The Chipscanner can produce large-area mosaic images with stitching errors less than 40 nm in the absence of electron beam sample damage [Reference Klingfus4]. This is the first ever application of the Chipscanner for imaging a biological sample. Previous attempts at this type of imaging with other single-beam SEM instruments required, for example, a 4 μm overlap [Reference Hayworth3] due to the lack of a laser interferometer stage and FOV mapping technologies.

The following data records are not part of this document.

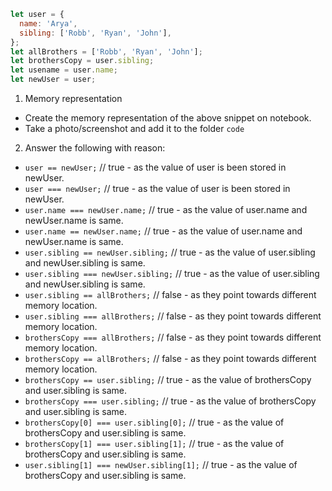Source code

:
 ```js
let user = {
  name: 'Arya',
  sibling: ['Robb', 'Ryan', 'John'],
};
let allBrothers = ['Robb', 'Ryan', 'John'];
let brothersCopy = user.sibling;
let usename = user.name;
let newUser = user;
```

1. Memory representation

- Create the memory representation of the above snippet on notebook.
- Take a photo/screenshot and add it to the folder `code`

<!-- To add this image here use ![name](./hello.jpg) -->

2. Answer the following with reason:

- `user == newUser;` // true - as the value of user is been stored in newUser.
- `user === newUser;` // true - as the value of user is been stored in newUser.
- `user.name === newUser.name;` // true - as the value of user.name and newUser.name is same.
- `user.name == newUser.name;` // true - as the value of user.name and newUser.name is same.
- `user.sibling == newUser.sibling;` // true - as the value of user.sibling and newUser.sibling is same.
- `user.sibling === newUser.sibling;` // true - as the value of user.sibling and newUser.sibling is same.
- `user.sibling == allBrothers;` // false - as they point towards different memory location.
- `user.sibling === allBrothers;` // false - as they point towards different memory location.
- `brothersCopy === allBrothers;` // false - as they point towards different memory location.
- `brothersCopy == allBrothers;` // false - as they point towards different memory location.
- `brothersCopy == user.sibling;` // true - as the value of brothersCopy and user.sibling is same.
- `brothersCopy === user.sibling;` // true - as the value of brothersCopy and user.sibling is same.
- `brothersCopy[0] === user.sibling[0];` // true - as the value of brothersCopy and user.sibling is same.
- `brothersCopy[1] === user.sibling[1];` // true - as the value of brothersCopy and user.sibling is same.
- `user.sibling[1] === newUser.sibling[1];` // true - as the value of brothersCopy and user.sibling is same.
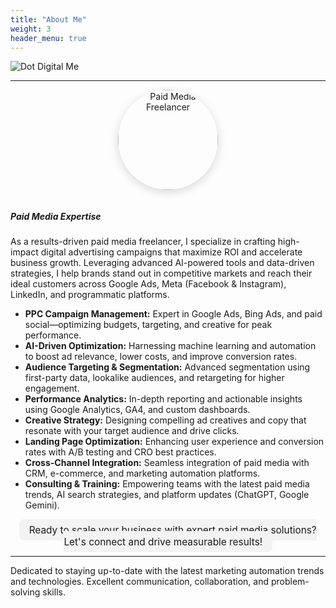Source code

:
 ```yaml
---
title: "About Me"
weight: 3
header_menu: true
---
```


<!-- 
Neither embedded figure shortcode, nor Markdown hook were able to render image from asset. 
You would have to .Resouces.GetMatch via custom shortcode.
![Dot Digital Me](/images/asset-happy-ethnic-woman-sitting-at-table-with-laptop-3769021.jpg) 
-->
![Dot Digital Me](/images/about-me.png)


---

<div align="center">
    <img src="/images/about-me.png" alt="Paid Media Freelancer" style="border-radius: 50%; width: 160px; box-shadow: 0 4px 16px rgba(0,0,0,0.15); margin-bottom: 1em;">
</div>

##### Paid Media Expertise

As a results-driven paid media freelancer, I specialize in crafting high-impact digital advertising campaigns that maximize ROI and accelerate business growth. Leveraging advanced AI-powered tools and data-driven strategies, I help brands stand out in competitive markets and reach their ideal customers across Google Ads, Meta (Facebook & Instagram), LinkedIn, and programmatic platforms.

<ul>
    <li><strong>PPC Campaign Management:</strong> Expert in Google Ads, Bing Ads, and paid social—optimizing budgets, targeting, and creative for peak performance.</li>
    <li><strong>AI-Driven Optimization:</strong> Harnessing machine learning and automation to boost ad relevance, lower costs, and improve conversion rates.</li>
    <li><strong>Audience Targeting & Segmentation:</strong> Advanced segmentation using first-party data, lookalike audiences, and retargeting for higher engagement.</li>
    <li><strong>Performance Analytics:</strong> In-depth reporting and actionable insights using Google Analytics, GA4, and custom dashboards.</li>
    <li><strong>Creative Strategy:</strong> Designing compelling ad creatives and copy that resonate with your target audience and drive clicks.</li>
    <li><strong>Landing Page Optimization:</strong> Enhancing user experience and conversion rates with A/B testing and CRO best practices.</li>
    <li><strong>Cross-Channel Integration:</strong> Seamless integration of paid media with CRM, e-commerce, and marketing automation platforms.</li>
    <li><strong>Consulting & Training:</strong> Empowering teams with the latest paid media trends, AI search strategies, and platform updates (ChatGPT, Google Gemini).</li>
</ul>

<div style="margin-top: 1.5em; text-align: center;">
    <span style="background: #f3f3f3; padding: 0.5em 1em; border-radius: 8px; font-size: 1.1em;">
        Ready to scale your business with expert paid media solutions? Let's connect and drive measurable results!
    </span>
</div>

----

Dedicated to staying up-to-date with the latest marketing automation trends and technologies. Excellent communication, collaboration, and problem-solving skills.
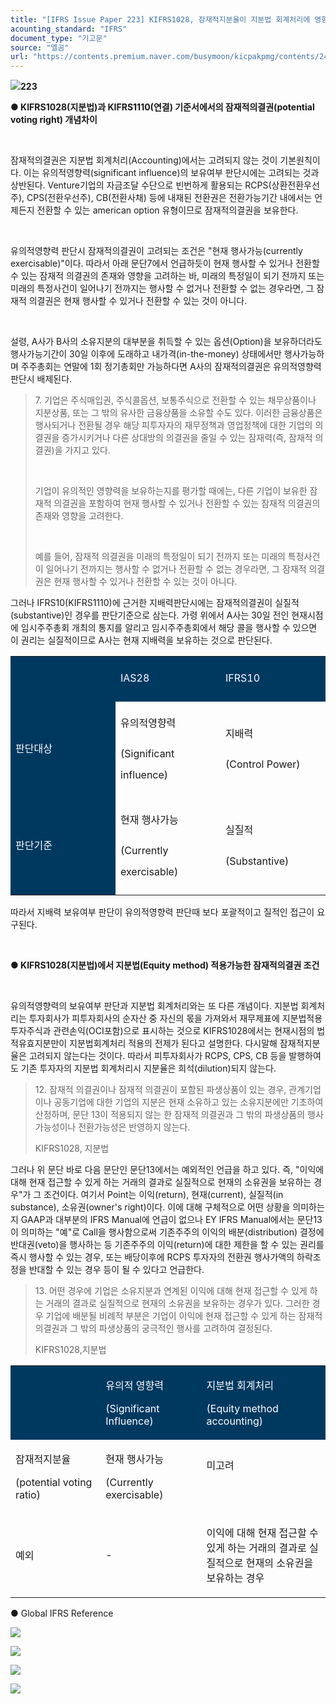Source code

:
 ```yaml
---
title: "[IFRS Issue Paper 223] KIFRS1028, 잠재적지분율이 지분법 회계처리에 영향을 미치는지 여부"
acounting_standard: "IFRS"
document_type: "기고문"
source: "엘곰"
url: "https://contents.premium.naver.com/busymoon/kicpakpmg/contents/240913142838590vn"
---
```

![](https://n2.news.naver.com/l.gif?type=content)**223**

**● KIFRS1028(지분법)과 KIFRS1110(연결) 기준서에서의 잠재적의결권(potential voting right) 개념차이**

​

잠재적의결권은 지분법 회계처리(Accounting)에서는 고려되지 않는 것이 기본원칙이다. 이는 유의적영향력(significant influence)의 보유여부 판단시에는 고려되는 것과 상반된다. Venture기업의 자금조달 수단으로 빈번하게 활용되는 RCPS(상환전환우선주), CPS(전환우선주), CB(전환사채) 등에 내재된 전환권은 전환가능기간 내에서는 언제든지 전환할 수 있는 american option 유형이므로 잠재적의결권을 보유한다.

​

유의적영향력 판단시 잠재적의결권이 고려되는 조건은 "현재 행사가능(currently exercisable)"이다. 따라서 아래 문단7에서 언급하듯이 현재 행사할 수 있거나 전환할 수 있는 잠재적 의결권의 존재와 영향을 고려하는 바, 미래의 특정일이 되기 전까지 또는 미래의 특정사건이 일어나기 전까지는 행사할 수 없거나 전환할 수 없는 경우라면, 그 잠재적 의결권은 현재 행사할 수 있거나 전환할 수 있는 것이 아니다.

​

설령, A사가 B사의 소유지분의 대부분을 취득할 수 있는 옵션(Option)을 보유하더라도 행사가능기간이 30일 이후에 도래하고 내가격(in-the-money) 상태에서만 행사가능하며 주주총회는 연말에 1회 정기총회만 가능하다면 A사의 잠재적의결권은 유의적영향력 판단시 배제된다.

> 7\. 기업은 주식매입권, 주식콜옵션, 보통주식으로 전환할 수 있는 채무상품이나 지분상품, 또는 그 밖의 유사한 금융상품을 소유할 수도 있다. 이러한 금융상품은 행사되거나 전환될 경우 해당 피투자자의 재무정책과 영업정책에 대한 기업의 의결권을 증가시키거나 다른 상대방의 의결권을 줄일 수 있는 잠재력(즉, 잠재적 의결권)을 가지고 있다.
> 
> ​
> 
> 기업이 유의적인 영향력을 보유하는지를 평가할 때에는, 다른 기업이 보유한 잠재적 의결권을 포함하여 현재 행사할 수 있거나 전환할 수 있는 잠재적 의결권의 존재와 영향을 고려한다.
> 
> ​
> 
> 예를 들어, 잠재적 의결권을 미래의 특정일이 되기 전까지 또는 미래의 특정사건이 일어나기 전까지는 행사할 수 없거나 전환할 수 없는 경우라면, 그 잠재적 의결권은 현재 행사할 수 있거나 전환할 수 있는 것이 아니다.

그러나 IFRS10(KIFRS1110)에 근거한 지배력판단시에는 잠재적의결권이 실질적(substantive)인 경우를 판단기준으로 삼는다. 가령 위에서 A사는 30일 전인 현재시점에 임시주주총회 개최의 통지를 알리고 임시주주총회에서 해당 콜을 행사할 수 있으면 이 권리는 실질적이므로 A사는 현재 지배력을 보유하는 것으로 판단된다.

<table style=""><tbody><tr><td colspan="1" rowspan="1" style="width: 33.33%; height: 43.0px;  background-color: #003960;"><div><p style="line-height:2.1;"><span style="color:#ffffff;">​</span></p></div></td><td colspan="1" rowspan="1" style="width: 33.33%; height: 43.0px;  background-color: #003960;"><div><p style="line-height:2.1;"><span style="color:#ffffff;">IAS28</span></p></div></td><td colspan="1" rowspan="1" style="width: 33.33%; height: 43.0px;  background-color: #003960;"><div><p style="line-height:2.1;"><span style="color:#ffffff;">IFRS10</span></p></div></td></tr><tr><td colspan="1" rowspan="1" style="width: 33.33%; height: 43.0px;  background-color: #003960;"><div><p style="line-height:2.1;"><span style="color:#ffffff;">판단대상</span></p></div></td><td colspan="1" rowspan="1" style="width: 33.33%; height: 43.0px;  "><div><p style="line-height:2.1;"><span style="">유의적영향력</span></p></div><div><p style="line-height:2.1;"><span style="">(Significant influence)</span></p></div></td><td colspan="1" rowspan="1" style="width: 33.33%; height: 43.0px;  "><div><p style="line-height:2.1;"><span style="">지배력</span></p></div><div><p style="line-height:2.1;"><span style="">(Control Power)</span></p></div></td></tr><tr><td colspan="1" rowspan="1" style="width: 33.33%; height: 43.0px;  background-color: #003960;"><div><p style="line-height:2.1;"><span style="color:#ffffff;">판단기준</span></p></div></td><td colspan="1" rowspan="1" style="width: 33.33%; height: 43.0px;  "><div><p style="line-height:2.1;"><span style="">현재 행사가능</span></p></div><div><p style="line-height:2.1;"><span style="">(Currently exercisable)</span></p></div></td><td colspan="1" rowspan="1" style="width: 33.33%; height: 43.0px;  "><div><p style="line-height:2.1;"><span style="">실질적</span></p></div><div><p style="line-height:2.1;"><span style="">(Substantive)</span></p></div></td></tr></tbody></table>

따라서 지배력 보유여부 판단이 유의적영향력 판단때 보다 포괄적이고 질적인 접근이 요구된다.

​

**● KIFRS1028(지분법)에서 지분법(Equity method) 적용가능한 잠재적의결권 조건**

**​**

유의적영향력의 보유여부 판단과 지분법 회계처리와는 또 다른 개념이다. 지분법 회계처리는 투자회사가 피투자회사의 순자산 중 자신의 몫을 가져와서 재무제표에 지분법적용투자주식과 관련손익(OCI포함)으로 표시하는 것으로 KIFRS1028에서는 현재시점의 법적유효지분만이 지분법회계처리 적용의 전제가 된다고 설명한다. 다시말해 잠재적지분율은 고려되지 않는다는 것이다. 따라서 피투자회사가 RCPS, CPS, CB 등을 발행하여도 기존 투자자의 지분법 회계처리시 지분율은 희석(dilution)되지 않는다.

> 12\. 잠재적 의결권이나 잠재적 의결권이 포함된 파생상품이 있는 경우, 관계기업이나 공동기업에 대한 기업의 지분은 현재 소유하고 있는 소유지분에만 기초하여 산정하며, 문단 13이 적용되지 않는 한 잠재적 의결권과 그 밖의 파생상품의 행사가능성이나 전환가능성은 반영하지 않는다.
> 
> KIFRS1028, 지분법

그러나 위 문단 바로 다음 문단인 문단13에서는 예외적인 언급을 하고 있다. 즉, "이익에 대해 현재 접근할 수 있게 하는 거래의 결과로 실질적으로 현재의 소유권을 보유하는 경우"가 그 조건이다. 여기서 Point는 이익(return), 현재(current), 실질적(in substance), 소유권(owner's right)이다. 이에 대해 구체적으로 어떤 상황을 의미하는지 GAAP과 대부분의 IFRS Manual에 언급이 없으나 EY IFRS Manual에서는 문단13이 의미하는 "예"로 Call을 행사함으로써 기존주주의 이익의 배분(distribution) 결정에 반대권(veto)을 행사하는 등 기존주주의 이익(return)에 대한 제한을 할 수 있는 권리를 즉시 행사할 수 있는 경우, 또는 배당이후에 RCPS 투자자의 전환권 행사가액의 하락조정을 반대할 수 있는 경우 등이 될 수 있다고 언급한다.

> 13\. 어떤 경우에 기업은 소유지분과 연계된 이익에 대해 현재 접근할 수 있게 하는 거래의 결과로 실질적으로 현재의 소유권을 보유하는 경우가 있다. 그러한 경우 기업에 배분될 비례적 부분은 기업이 이익에 현재 접근할 수 있게 하는 잠재적 의결권과 그 밖의 파생상품의 궁극적인 행사를 고려하여 결정된다.
> 
> KIFRS1028,지분법

<table style=""><tbody><tr><td colspan="1" rowspan="1" style="width: 28.62%; height: 43.0px;  background-color: #003960;"><div><p style=""><span style="color:#ffffff;">​</span></p></div></td><td colspan="1" rowspan="1" style="width: 32.01%; height: 43.0px;  background-color: #003960;"><div><p style=""><span style="color:#ffffff;">유의적 영향력</span></p></div><div><p style=""><span style="color:#ffffff;">(Significant Influence)</span></p></div></td><td colspan="1" rowspan="1" style="width: 39.36%; height: 43.0px;  background-color: #003960;"><div><p style=""><span style="color:#ffffff;">지분법 회계처리</span></p></div><div><p style=""><span style="color:#ffffff;">(Equity method accounting)</span></p></div></td></tr><tr><td colspan="1" rowspan="1" style="width: 28.62%; height: 43.0px;  "><div><p style=""><span style="">잠재적지분율</span></p></div><div><p style=""><span style="">(potential voting ratio)</span></p></div></td><td colspan="1" rowspan="1" style="width: 32.01%; height: 43.0px;  "><div><p style=""><span style="">현재 행사가능</span></p></div><div><p style=""><span style="">(Currently exercisable)</span></p></div></td><td colspan="1" rowspan="1" style="width: 39.36%; height: 43.0px;  "><div><p style=""><span style="">미고려</span></p></div><div><p style=""><span style="">​</span></p></div></td></tr><tr><td colspan="1" rowspan="1" style="width: 28.62%; height: 43.0px;  "><div><p style=""><span style="">예외</span></p></div></td><td colspan="1" rowspan="1" style="width: 32.01%; height: 43.0px;  "><div><p style=""><span style="">-</span></p></div></td><td colspan="1" rowspan="1" style="width: 39.36%; height: 43.0px;  "><div><p style=""><span style="">이익에 대해 현재 접근할 수 있게 하는 거래의 결과로 실질적으로 현재의 소유권을 보유하는 경우</span></p></div></td></tr></tbody></table>

● Global IFRS Reference

![](https://scs-phinf.pstatic.net/MjAyNDA5MTNfNDIg/MDAxNzI2MjA0OTM4ODEy.kRd7teaJcYoqbv7TjdgZI-lNr7JAETDPhNT8mGSKsmAg.SjtN8JtW4CZCmMr2bUX9cf92v3SRoqGMjyHd4zLHoVgg.PNG/image.png?type=w800)

![](https://scs-phinf.pstatic.net/MjAyNDA5MTNfMTg5/MDAxNzI2MjA0OTczMzU3.oM0ItCexhReB6UbeK4DzKN9q3KlkcBGV9l6I2J-moT8g.I1M9skJuN3LDi1A58QiZmu3wFHGT_229cZRXjxjc8esg.PNG/image.png?type=w800)

![](https://scs-phinf.pstatic.net/MjAyNDA5MTNfMjMg/MDAxNzI2MjA1MDc3NjQx.gBUEbumncN886TvqmpCVa09CKv8mLiYhygopEC1BVd8g.9ODvRSnHSbeweUKjb7UwmUSCS5h6Gxeki3rcpt2cJ9Mg.PNG/image.png?type=w800)

![](https://scs-phinf.pstatic.net/MjAyNDA5MTNfNzEg/MDAxNzI2MjA1MTQyNjQ5.2lw_xZ4CzLP6rLm3kLpc8CZ2WU1X6bTXPia2Vv0teDYg.PUPvTjcVYp3wOz7ek6SYyWso7Yi48j2bYjYySlCNYBIg.PNG/image.png?type=w800)

​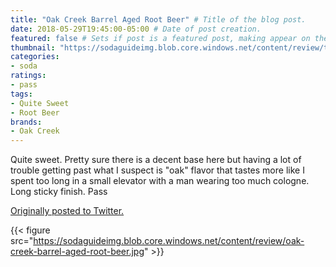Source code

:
 ```yaml
---
title: "Oak Creek Barrel Aged Root Beer" # Title of the blog post.
date: 2018-05-29T19:45:00-05:00 # Date of post creation.
featured: false # Sets if post is a featured post, making appear on the home page side bar.
thumbnail: "https://sodaguideimg.blob.core.windows.net/content/review/thumbs/oak-creek-barrel-aged-root-beer.jpg" # Sets thumbnail image appearing inside card on homepage.
categories:
- soda
ratings:
- pass
tags:
- Quite Sweet
- Root Beer
brands:
- Oak Creek
---
```


Quite sweet. Pretty sure there is a decent base here but having a lot of trouble getting past what I suspect is "oak" flavor that tastes more like I spent too long in a small elevator with a man wearing too much cologne. Long sticky finish. Pass

[Originally posted to Twitter.](https://twitter.com/Cavorter/status/1001625693460058112)

{{< figure src="https://sodaguideimg.blob.core.windows.net/content/review/oak-creek-barrel-aged-root-beer.jpg" >}}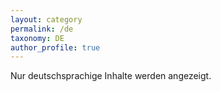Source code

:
 ```yaml
---
layout: category
permalink: /de
taxonomy: DE
author_profile: true
---
```


Nur deutschsprachige Inhalte werden angezeigt.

Such a large-area map of a sample provides specific location information of a cell or organelle related to its immediate environment, its neighbors, and organization in the tissue, which assists with the assignment of a function to a cell. Large-area imaging can be used to produce accurate counts of objects in a sample or to have a statistically significant number of objects in a sample to measure (that is, axon changes due to treatment, myelin thickness, number of vesicles or mitochondria). For 3D, as has been shown in the reverse engineering of multilevel integrated circuits, the laser interferometer stage and FOV mapping will be powerful assets for accurately stacking images of neuronal tissue.
Conclusion
The Chipscanner’s laser interferometer stage and FOV mapping allow SEM images to be stitched and stacked together to create a high-resolution image encompassing over 2 mm of specimen. Errors in stitching images together are 40 nm or less. Such inherently accurate SEM image data minimizes the need for software corrections, which may indeed be impractical or impossible for large data sets for processing limitation reasons. Albeit slower than multiple-beam SEM, such a single-beam SEM offers a wide range of electron detectors and primary beam energies for optimizing imaging conditions.
Acknowledgments
The authors would like to thank Kevin King for assistance with imaging on the Raith Chipscanner instrument. This work was funded in part by NIH grants P30HD040677 (IDDRC at CNMC) and P01HD083157 (Pathology, Developmental Origins, and Prevention of Pediatric Dysphagia). The authors would like to acknowledge in kind and direct support from Raith during the execution of the work for this article.